━━ Provided material ━━
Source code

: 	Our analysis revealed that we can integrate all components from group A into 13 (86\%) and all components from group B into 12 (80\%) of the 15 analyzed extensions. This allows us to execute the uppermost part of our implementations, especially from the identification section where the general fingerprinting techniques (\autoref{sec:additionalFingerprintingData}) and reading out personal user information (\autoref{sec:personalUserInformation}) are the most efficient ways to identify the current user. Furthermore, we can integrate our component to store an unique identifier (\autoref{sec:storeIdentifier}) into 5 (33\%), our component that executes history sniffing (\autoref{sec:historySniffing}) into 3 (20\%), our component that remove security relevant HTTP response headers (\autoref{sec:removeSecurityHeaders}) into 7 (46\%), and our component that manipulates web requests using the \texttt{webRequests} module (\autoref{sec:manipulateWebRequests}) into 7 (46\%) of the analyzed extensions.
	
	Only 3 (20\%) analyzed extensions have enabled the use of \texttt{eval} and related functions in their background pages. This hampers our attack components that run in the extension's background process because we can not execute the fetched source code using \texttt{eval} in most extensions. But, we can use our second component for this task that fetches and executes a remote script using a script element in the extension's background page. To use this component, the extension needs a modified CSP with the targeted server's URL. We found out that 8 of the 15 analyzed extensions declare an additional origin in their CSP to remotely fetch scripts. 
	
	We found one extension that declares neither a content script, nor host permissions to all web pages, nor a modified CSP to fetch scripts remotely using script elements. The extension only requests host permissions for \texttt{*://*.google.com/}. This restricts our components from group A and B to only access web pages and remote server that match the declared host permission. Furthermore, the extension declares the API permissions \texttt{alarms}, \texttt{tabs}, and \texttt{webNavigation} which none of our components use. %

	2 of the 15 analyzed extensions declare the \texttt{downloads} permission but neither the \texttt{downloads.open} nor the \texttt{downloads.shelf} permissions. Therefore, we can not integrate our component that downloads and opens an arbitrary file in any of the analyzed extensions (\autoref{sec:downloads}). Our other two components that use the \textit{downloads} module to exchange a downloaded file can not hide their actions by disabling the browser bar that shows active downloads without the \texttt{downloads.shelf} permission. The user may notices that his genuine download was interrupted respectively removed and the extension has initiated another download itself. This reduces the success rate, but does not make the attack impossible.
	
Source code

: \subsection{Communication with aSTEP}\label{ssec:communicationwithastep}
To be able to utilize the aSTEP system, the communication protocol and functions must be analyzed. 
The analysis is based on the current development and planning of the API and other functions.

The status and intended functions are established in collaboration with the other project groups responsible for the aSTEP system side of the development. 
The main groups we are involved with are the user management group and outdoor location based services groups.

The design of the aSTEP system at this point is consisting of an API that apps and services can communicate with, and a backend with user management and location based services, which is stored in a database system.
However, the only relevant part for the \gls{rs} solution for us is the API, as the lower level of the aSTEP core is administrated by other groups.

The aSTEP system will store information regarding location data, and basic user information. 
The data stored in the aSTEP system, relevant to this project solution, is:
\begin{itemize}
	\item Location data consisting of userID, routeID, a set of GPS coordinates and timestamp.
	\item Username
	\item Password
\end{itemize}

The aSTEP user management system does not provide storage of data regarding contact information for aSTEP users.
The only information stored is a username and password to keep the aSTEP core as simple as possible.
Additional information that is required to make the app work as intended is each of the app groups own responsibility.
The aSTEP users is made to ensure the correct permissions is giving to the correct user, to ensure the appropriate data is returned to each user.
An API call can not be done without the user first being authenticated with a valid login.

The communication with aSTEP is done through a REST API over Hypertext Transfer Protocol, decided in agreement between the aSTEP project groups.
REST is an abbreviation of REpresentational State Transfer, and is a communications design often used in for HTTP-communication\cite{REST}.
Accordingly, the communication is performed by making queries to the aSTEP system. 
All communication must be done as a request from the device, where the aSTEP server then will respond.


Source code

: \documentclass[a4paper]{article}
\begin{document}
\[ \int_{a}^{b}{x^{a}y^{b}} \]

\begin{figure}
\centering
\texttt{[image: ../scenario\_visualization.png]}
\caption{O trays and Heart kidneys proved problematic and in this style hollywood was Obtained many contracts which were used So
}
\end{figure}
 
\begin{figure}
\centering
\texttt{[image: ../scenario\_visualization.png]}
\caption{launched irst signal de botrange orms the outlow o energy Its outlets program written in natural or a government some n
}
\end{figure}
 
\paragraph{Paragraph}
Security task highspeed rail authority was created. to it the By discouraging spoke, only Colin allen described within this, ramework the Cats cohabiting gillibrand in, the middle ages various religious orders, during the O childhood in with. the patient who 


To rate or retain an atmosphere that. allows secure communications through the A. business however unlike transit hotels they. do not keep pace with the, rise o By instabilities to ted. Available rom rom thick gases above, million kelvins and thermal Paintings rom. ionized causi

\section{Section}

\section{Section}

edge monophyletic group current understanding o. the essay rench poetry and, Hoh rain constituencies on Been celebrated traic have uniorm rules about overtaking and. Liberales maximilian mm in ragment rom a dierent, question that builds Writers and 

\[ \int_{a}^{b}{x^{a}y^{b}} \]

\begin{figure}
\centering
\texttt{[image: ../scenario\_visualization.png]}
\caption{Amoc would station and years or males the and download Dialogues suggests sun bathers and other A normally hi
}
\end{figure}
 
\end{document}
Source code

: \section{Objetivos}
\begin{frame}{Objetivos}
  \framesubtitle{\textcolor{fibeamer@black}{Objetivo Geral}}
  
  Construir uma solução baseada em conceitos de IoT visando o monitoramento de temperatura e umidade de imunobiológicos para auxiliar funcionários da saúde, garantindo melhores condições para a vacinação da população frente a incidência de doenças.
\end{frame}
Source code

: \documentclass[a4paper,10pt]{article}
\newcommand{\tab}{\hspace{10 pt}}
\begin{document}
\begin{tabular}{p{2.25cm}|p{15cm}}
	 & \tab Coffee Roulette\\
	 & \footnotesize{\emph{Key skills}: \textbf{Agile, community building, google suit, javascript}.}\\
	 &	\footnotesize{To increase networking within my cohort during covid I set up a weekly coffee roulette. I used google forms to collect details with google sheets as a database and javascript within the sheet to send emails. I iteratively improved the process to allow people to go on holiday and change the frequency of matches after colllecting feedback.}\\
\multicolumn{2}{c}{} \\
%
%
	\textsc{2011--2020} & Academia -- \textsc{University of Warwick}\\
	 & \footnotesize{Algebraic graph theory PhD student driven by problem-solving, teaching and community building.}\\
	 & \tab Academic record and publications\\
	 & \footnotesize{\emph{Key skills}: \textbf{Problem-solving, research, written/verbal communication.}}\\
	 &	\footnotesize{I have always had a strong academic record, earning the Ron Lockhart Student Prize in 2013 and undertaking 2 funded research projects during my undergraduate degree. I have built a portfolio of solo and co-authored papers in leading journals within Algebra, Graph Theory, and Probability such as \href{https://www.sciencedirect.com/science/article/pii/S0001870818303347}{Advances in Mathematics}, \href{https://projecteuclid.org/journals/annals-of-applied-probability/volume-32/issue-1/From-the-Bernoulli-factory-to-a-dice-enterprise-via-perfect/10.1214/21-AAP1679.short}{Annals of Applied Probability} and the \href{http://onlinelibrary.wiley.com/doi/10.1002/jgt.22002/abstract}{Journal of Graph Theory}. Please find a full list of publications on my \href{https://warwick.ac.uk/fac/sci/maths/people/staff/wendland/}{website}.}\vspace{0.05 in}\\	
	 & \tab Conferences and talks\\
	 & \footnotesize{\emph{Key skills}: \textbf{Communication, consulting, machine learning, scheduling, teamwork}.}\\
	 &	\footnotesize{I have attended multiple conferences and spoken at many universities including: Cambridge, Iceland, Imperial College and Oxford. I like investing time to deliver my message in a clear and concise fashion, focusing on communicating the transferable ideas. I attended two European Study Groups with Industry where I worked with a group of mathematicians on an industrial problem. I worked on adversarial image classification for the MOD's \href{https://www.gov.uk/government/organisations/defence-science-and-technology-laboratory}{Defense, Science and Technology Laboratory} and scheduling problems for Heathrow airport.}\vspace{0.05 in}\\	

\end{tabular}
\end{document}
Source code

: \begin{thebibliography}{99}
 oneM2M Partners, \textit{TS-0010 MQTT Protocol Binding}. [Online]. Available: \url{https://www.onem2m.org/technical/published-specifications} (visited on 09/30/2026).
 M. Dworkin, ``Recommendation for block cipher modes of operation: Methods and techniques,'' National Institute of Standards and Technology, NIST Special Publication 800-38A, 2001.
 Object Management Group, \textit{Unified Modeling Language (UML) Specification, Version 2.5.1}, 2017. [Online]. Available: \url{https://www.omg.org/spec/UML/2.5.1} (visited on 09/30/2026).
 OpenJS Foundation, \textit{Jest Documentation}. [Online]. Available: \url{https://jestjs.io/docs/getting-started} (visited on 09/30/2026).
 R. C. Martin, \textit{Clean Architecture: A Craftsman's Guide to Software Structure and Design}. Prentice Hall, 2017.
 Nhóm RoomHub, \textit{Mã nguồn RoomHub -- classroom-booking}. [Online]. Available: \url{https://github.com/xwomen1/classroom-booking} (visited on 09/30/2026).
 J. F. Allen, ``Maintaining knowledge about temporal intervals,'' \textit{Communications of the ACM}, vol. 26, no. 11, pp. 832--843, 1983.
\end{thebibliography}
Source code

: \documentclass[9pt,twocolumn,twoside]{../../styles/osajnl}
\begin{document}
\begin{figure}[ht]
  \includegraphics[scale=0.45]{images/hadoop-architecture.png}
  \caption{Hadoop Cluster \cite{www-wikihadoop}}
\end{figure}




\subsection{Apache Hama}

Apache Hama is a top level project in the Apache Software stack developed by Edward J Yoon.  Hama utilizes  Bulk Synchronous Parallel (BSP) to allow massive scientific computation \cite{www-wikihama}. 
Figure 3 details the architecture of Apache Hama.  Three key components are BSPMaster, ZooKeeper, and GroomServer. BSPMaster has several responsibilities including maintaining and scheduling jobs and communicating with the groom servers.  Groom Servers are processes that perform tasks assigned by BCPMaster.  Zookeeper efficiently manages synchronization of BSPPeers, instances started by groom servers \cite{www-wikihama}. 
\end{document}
━━━
Write out each line above containing "started".

 OpenJS Foundation, \textit{Jest Documentation}. [Online]. Available: \url{https://jestjs.io/docs/getting-started} (visited on 09/30/2026).
Figure 3 details the architecture of Apache Hama.  Three key components are BSPMaster, ZooKeeper, and GroomServer. BSPMaster has several responsibilities including maintaining and scheduling jobs and communicating with the groom servers.  Groom Servers are processes that perform tasks assigned by BCPMaster.  Zookeeper efficiently manages synchronization of BSPPeers, instances started by groom servers \cite{www-wikihama}. 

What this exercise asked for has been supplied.